(Plain-text document sources)
-- -- --

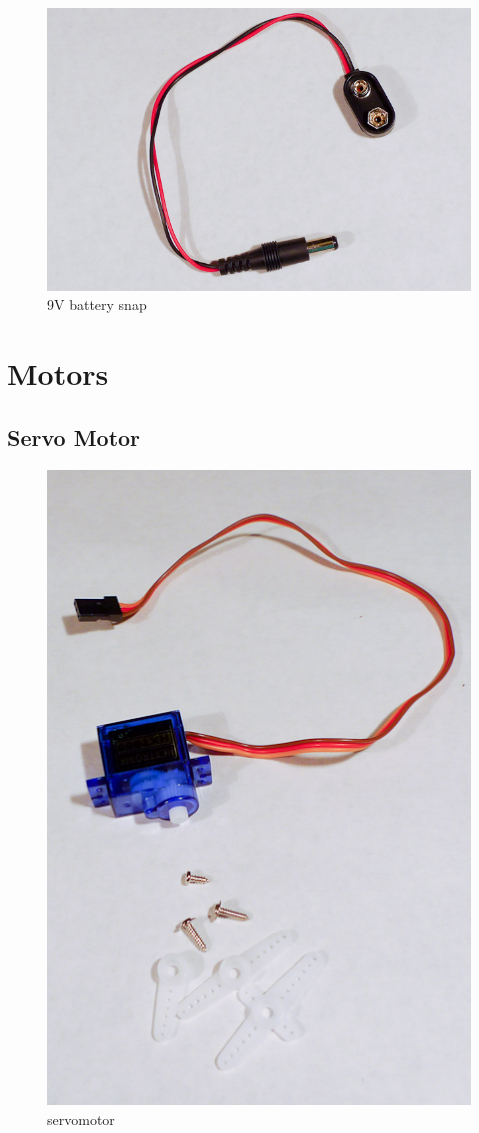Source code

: \begin{figure}[!htb]
     \centering
     \includegraphics[scale=0.3]{img/components/battery_snap.jpg}
     \caption{9V battery snap}
     \label{9V battery snap}
\end{figure}

\section{Motors}

\subsection{Servo Motor}

\begin{figure}[!htb]
     \centering
     \includegraphics[scale=0.3]{img/components/servomotor.jpg}
     \caption{servomotor}
     \label{servomotor}
\end{figure}


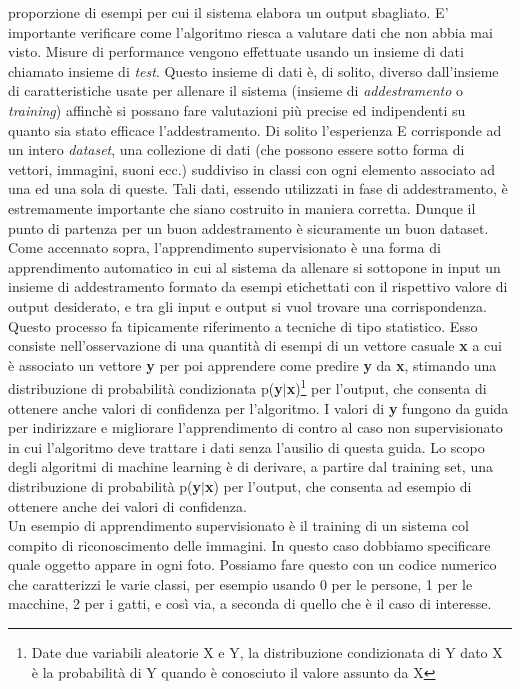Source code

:     proporzione di esempi per cui il sistema elabora un output sbagliato.
E’ importante verificare come l’algoritmo riesca a valutare dati che non abbia mai visto.
 Misure di performance vengono effettuate usando un insieme di dati chiamato insieme di \emph{test}.
  Questo insieme di dati è, di solito, diverso dall’insieme di caratteristiche usate per allenare 
  il sistema (insieme di \emph{addestramento} o \emph{training}) affinchè si possano fare valutazioni
   più precise ed indipendenti su quanto sia stato efficace l’addestramento.
Di solito l’esperienza E corrisponde ad un intero \emph{dataset}, una collezione di dati
 (che possono essere sotto forma di vettori, immagini, suoni ecc.) 
 suddiviso in classi con ogni elemento associato ad una ed una sola di queste. Tali dati, essendo utilizzati
  in fase di addestramento, è estremamente importante che siano costruito in maniera corretta.
  Dunque il punto di partenza per un buon addestramento è sicuramente un buon dataset.
 \\
 
Come accennato sopra, l’apprendimento supervisionato è una forma di apprendimento automatico
 in cui al sistema da allenare si sottopone in input un insieme di addestramento formato da esempi
  etichettati con il rispettivo valore di output desiderato, e tra gli input e output si vuol trovare una corrispondenza.
   Questo processo fa tipicamente 
  riferimento a tecniche
  di tipo statistico.
Esso consiste nell’osservazione di una quantità di esempi di un vettore casuale 
\textbf{x} a cui è associato un vettore \textbf{y}  per poi apprendere come predire \textbf{y} 
da \textbf{x}, 
stimando una distribuzione
 di probabilità condizionata p(\textbf{y}$\mid$\textbf{x})\footnote{Date due variabili aleatorie X e Y,
  la distribuzione condizionata di Y dato X è la probabilità di Y quando è conosciuto il valore 
  assunto da X} per l'output, che consenta di ottenere anche valori di 
 confidenza per l'algoritmo. I valori di \textbf{y} fungono da guida per indirizzare e migliorare 
 l’apprendimento di contro al caso non supervisionato in cui l’algoritmo deve trattare i dati 
 senza l’ausilio di questa guida. 
 Lo scopo degli algoritmi di machine learning è di derivare, a partire dal training set, una distribuzione
  di probabilità p(\textbf{y}$\mid$\textbf{x}) per l’output, che consenta ad esempio di ottenere
anche dei valori di confidenza. \\
Un esempio di apprendimento supervisionato è  il training di un sistema
col compito di riconoscimento delle immagini.
In questo caso dobbiamo specificare quale oggetto appare in ogni foto.
Possiamo fare questo con un codice numerico che caratterizzi le varie classi, per esempio
usando 0 per le persone, 1 per le macchine, 2 per i gatti, e così via, a seconda di quello che
 è il caso di interesse.\\


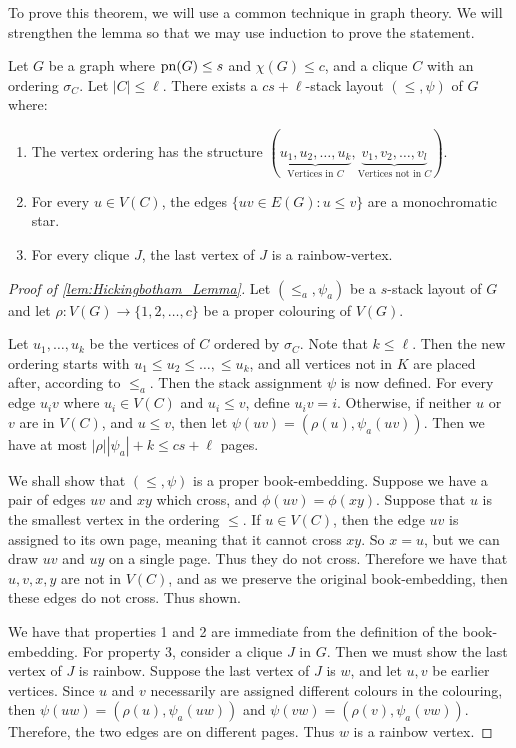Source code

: To prove this theorem, we will use a common technique in graph theory. We will strengthen the lemma so that we may use induction to prove the statement.
\begin{lemma}\label{lem:Hickingbotham_Lemma}
	Let \(G\) be a graph where \(\operatorname{pn}(G) \leq s\) and \(\chi(G) \leq c\), and a clique \(C\) with an ordering \(\sigma_C\). Let \(|C| \leq \ell\). There exists a \(cs + \ell\)-stack layout \((\leq, \psi)\) of \(G\) where:
	\begin{enumerate}
		\item The vertex ordering has the structure \((\underbrace{u_1, u_2, \ldots, u_k}_{\text{Vertices in } C}, \underbrace{v_1, v_2, \ldots, v_l}_{\text{Vertices not in }C})\). 
		\item For every \(u \in V(C)\), the edges \(\lbrace uv \in E(G) : u \leq v \rbrace\) are a monochromatic star. 
		\item For every clique \(J\), the last vertex of \(J\) is a rainbow-vertex. 
	\end{enumerate}
\end{lemma}
\begin{proof}[Proof of \cref{lem:Hickingbotham_Lemma}]
	Let \((\leq_a, \psi_a)\) be a \(s\)-stack layout of \(G\) and let \(\rho: V(G) \rightarrow \lbrace 1, 2, \ldots, c\rbrace\) be a proper colouring of \(V(G)\).
	
	Let \(u_1, \ldots, u_k\) be the vertices of \(C\) ordered by \(\sigma_C\). Note that \(k \leq \ell\). Then the new ordering starts with \(u_1 \leq u_2 \leq \ldots, \leq u_k\), and all vertices not in \(K\) are placed after, according to \(\leq_a\).
	Then the stack assignment \(\psi\) is now defined. For every edge \(u_i v\) where \(u_i \in V(C)\) and \(u_i \leq v\), define \(u_i v = i\). Otherwise, if neither \(u\) or \(v\) are in \(V(C)\), and \(u \leq v\), then let \(\psi(uv) = (\rho(u), \psi_a(uv))\). Then we have at most \(|\rho| |\psi_a| + k \leq cs + \ell\) pages.
	
	We shall show that \((\leq, \psi)\) is a proper book-embedding. Suppose we have a pair of edges \(uv\) and \(xy\) which cross, and \(\phi(uv) = \phi(xy)\). Suppose that \(u\) is the smallest vertex in the ordering \(\leq\). If \(u \in V(C)\), then the edge \(uv\) is assigned to its own page, meaning that it cannot cross \(xy\). So \(x = u\), but we can draw \(uv\) and \(uy\) on a single page. Thus they do not cross. Therefore we have that \(u, v, x, y\) are not in \(V(C)\), and as we preserve the original book-embedding, then these edges do not cross. Thus shown.
	\par
	We have that properties 1 and 2 are immediate from the definition of the book-embedding. For property 3, consider a clique \(J\) in \(G\). Then we must show the last vertex of \(J\) is rainbow. Suppose the last vertex of \(J\) is \(w\), and let \(u, v\) be earlier vertices. Since \(u\) and \(v\) necessarily are assigned different colours in the colouring, then \(\psi(uw) = (\rho(u), \psi_a(uw))\) and \(\psi(vw) = (\rho(v), \psi_a(vw))\). Therefore, the two edges are on different pages. Thus \(w\) is a rainbow vertex. 
\end{proof}

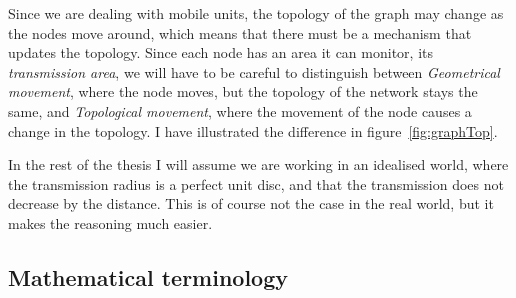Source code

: Since we are dealing with mobile units, the topology of the graph may change as the nodes move around, which means that there must be a mechanism that updates the topology. Since each node has an area it can monitor, its \emph{transmission area}, we will have to be careful to distinguish between \emph{Geometrical movement}, where the node moves, but the topology of the network stays the same, and \emph{Topological movement}, where the movement of the node causes a change in the topology. I have illustrated the difference in figure~\ref{fig:graphTop}.

In the rest of the thesis I will assume we are working in an idealised world, where the transmission radius is a perfect unit disc, and that the transmission does not decrease by the distance. This is of course not the case in the real world, but it makes the reasoning much easier.

\subsection{Mathematical terminology}
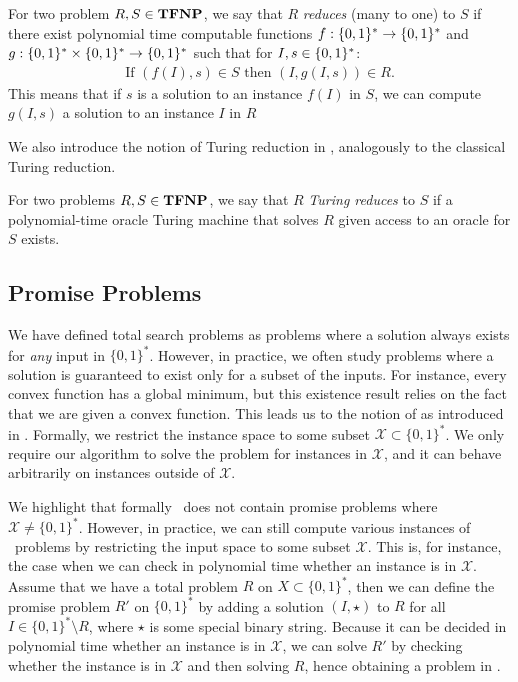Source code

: \begin{definition}
    For two problem $R, S \in \textbf{TFNP}$, we say that $R$ \emph{reduces} (many to one) to $S$ if there exist polynomial time computable functions $f : \{0, 1\}^* \rightarrow \{0, 1\}^*$ and $g : \{0, 1\}^* \times \{0, 1\}^* \rightarrow \{0, 1\}^*$ such that for $I, s \in \{0, 1\}^*$:
    \begin{align*}
        \text{If } (f(I), s) \in S \text{ then } (I, g(I, s)) \in R.
    \end{align*}
    This means that if $s$ is a solution to an instance $f(I)$ in $S$, we can compute $g(I, s)$ a solution to an instance $I$ in $R$
\end{definition}

We also introduce the notion of Turing reduction in \TFNP, analogously to the classical Turing reduction.

\begin{definition}
    For two problems $R, S \in \textbf{TFNP}$, we say that $R$ \emph{Turing reduces} to $S$ if a polynomial-time oracle Turing machine that solves $R$ given access to an oracle for $S$ exists.
\end{definition}

\subsection{Promise Problems}

We have defined total search problems as problems where a solution always exists for \emph{any} input in $\{0, 1\}^*$. However, in practice, we often study problems where a solution is guaranteed to exist only for a subset of the inputs. For instance, every convex function has a global minimum, but this existence result relies on the fact that we are given a convex function. This leads us to the notion of  as introduced in . Formally, we restrict the instance space to some subset $\mathcal{X} \subset \{0, 1\}^*$. We only require our algorithm to solve the problem for instances in $\mathcal{X}$, and it can behave arbitrarily on instances outside of $\mathcal{X}$.

We highlight that formally \TFNP\ does not contain promise problems where $\mathcal{X} \neq \{0, 1\}^*$. However, in practice, we can still compute various instances of \TFNP\ problems by restricting the input space to some subset $\mathcal{X}$. This is, for instance, the case when we can check in polynomial time whether an instance is in $\mathcal{X}$. Assume that we have a total problem $R$ on $X \subset \{0, 1\}^*$, then we can define the promise problem $R'$ on $\{0, 1\}^*$ by adding a solution $(I, \star)$ to $R$ for all $I \in \{0, 1\}^* \setminus R$, where $\star$ is some special binary string. Because it can be decided in polynomial time whether an instance is in $\mathcal{X}$, we can solve $R'$ by checking whether the instance is in $\mathcal{X}$ and then solving $R$, hence obtaining a problem in \TFNP.

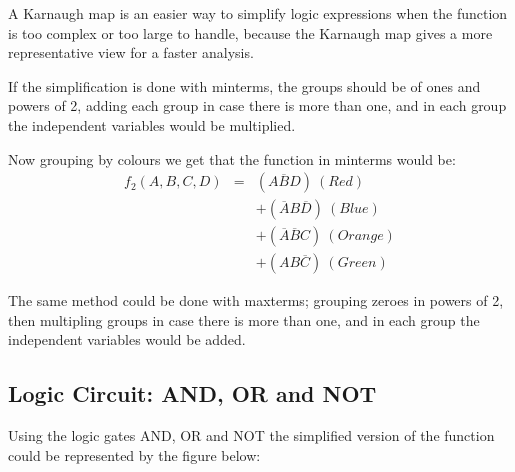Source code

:     A Karnaugh map is an easier way to simplify logic expressions when the function is too complex or too large to handle, because the Karnaugh map gives a more representative view for a faster analysis.

    If the simplification is done with minterms, the groups should be of ones and powers of 2, adding each group in case there is more than one, and in each group the independent variables would be multiplied.
    \begin{center}
        \begin{Karnaugh}
        \end{Karnaugh}
    \end{center}

    Now grouping by colours we get that the function in minterms would be:
    \begin{eqnarray*}
        f_2(A,B,C,D)&=&(A\overline{B}D)~(Red)\\
        &&+(\overline{A}B\overline{D})~(Blue)\\
        &&+(\overline{A}\overline{B}C)~(Orange)\\
        &&+(AB\overline{C})~(Green)
    \end{eqnarray*}

    The same method could be done with maxterms; grouping zeroes in powers of 2, then multipling groups in case there is more than one, and in each group the independent variables would be added.

    \subsection{\color{purple}Logic Circuit: AND, OR and NOT}

    Using the logic gates AND, OR and NOT the simplified version of the function could be represented by the figure below:

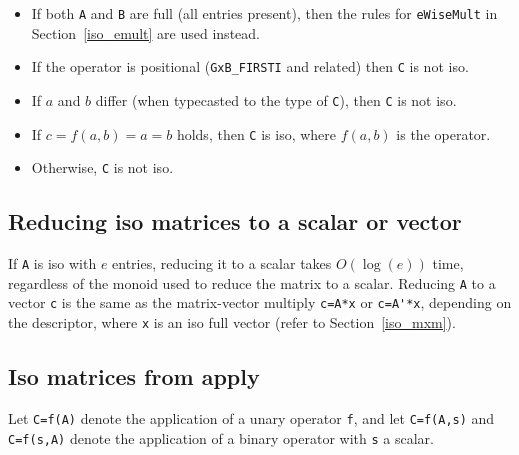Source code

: \documentclass[12pt]{article}
\begin{document}
    \begin{itemize}
    \item If both \verb'A' and \verb'B' are full (all entries present), then
    the rules for \verb'eWiseMult' in Section~\ref{iso_emult} are used
    instead.

    \item If the operator is positional (\verb'GxB_FIRSTI' and related) then
    \verb'C' is not iso.

    \item If $a$ and $b$ differ (when typecasted to the type of \verb'C'),
    then \verb'C' is not iso.

    \item If $c=f(a,b) = a = b$ holds, then \verb'C' is iso,
    where $f(a,b)$ is the operator.

    \item Otherwise, \verb'C' is not iso.
    \end{itemize}

\subsection{Reducing iso matrices to a scalar or vector}
\label{iso_reduce}

If \verb'A' is iso with $e$ entries, reducing it to a scalar takes $O(\log(e))$
time, regardless of the monoid used to reduce the matrix to a scalar.  Reducing
\verb'A' to a vector \verb'c' is the same as the matrix-vector multiply
\verb"c=A*x" or \verb"c=A'*x", depending on the descriptor, where \verb'x'
is an iso full vector (refer to Section~\ref{iso_mxm}).

\subsection{Iso matrices from apply}
\label{iso_apply}

Let \verb'C=f(A)' denote the application of a unary operator \verb'f',
and let \verb'C=f(A,s)' and \verb'C=f(s,A)' denote the application of a binary
operator with \verb's' a scalar.
\end{document}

-- -- --

→ Instructions to follow: Only the lines above that include the word "includegraphics" belong in the answer; copy each one.

→ Task answer:
     \includegraphics[scale=0.3]{img/components/battery_snap.jpg}
     \includegraphics[scale=0.3]{img/components/servomotor.jpg}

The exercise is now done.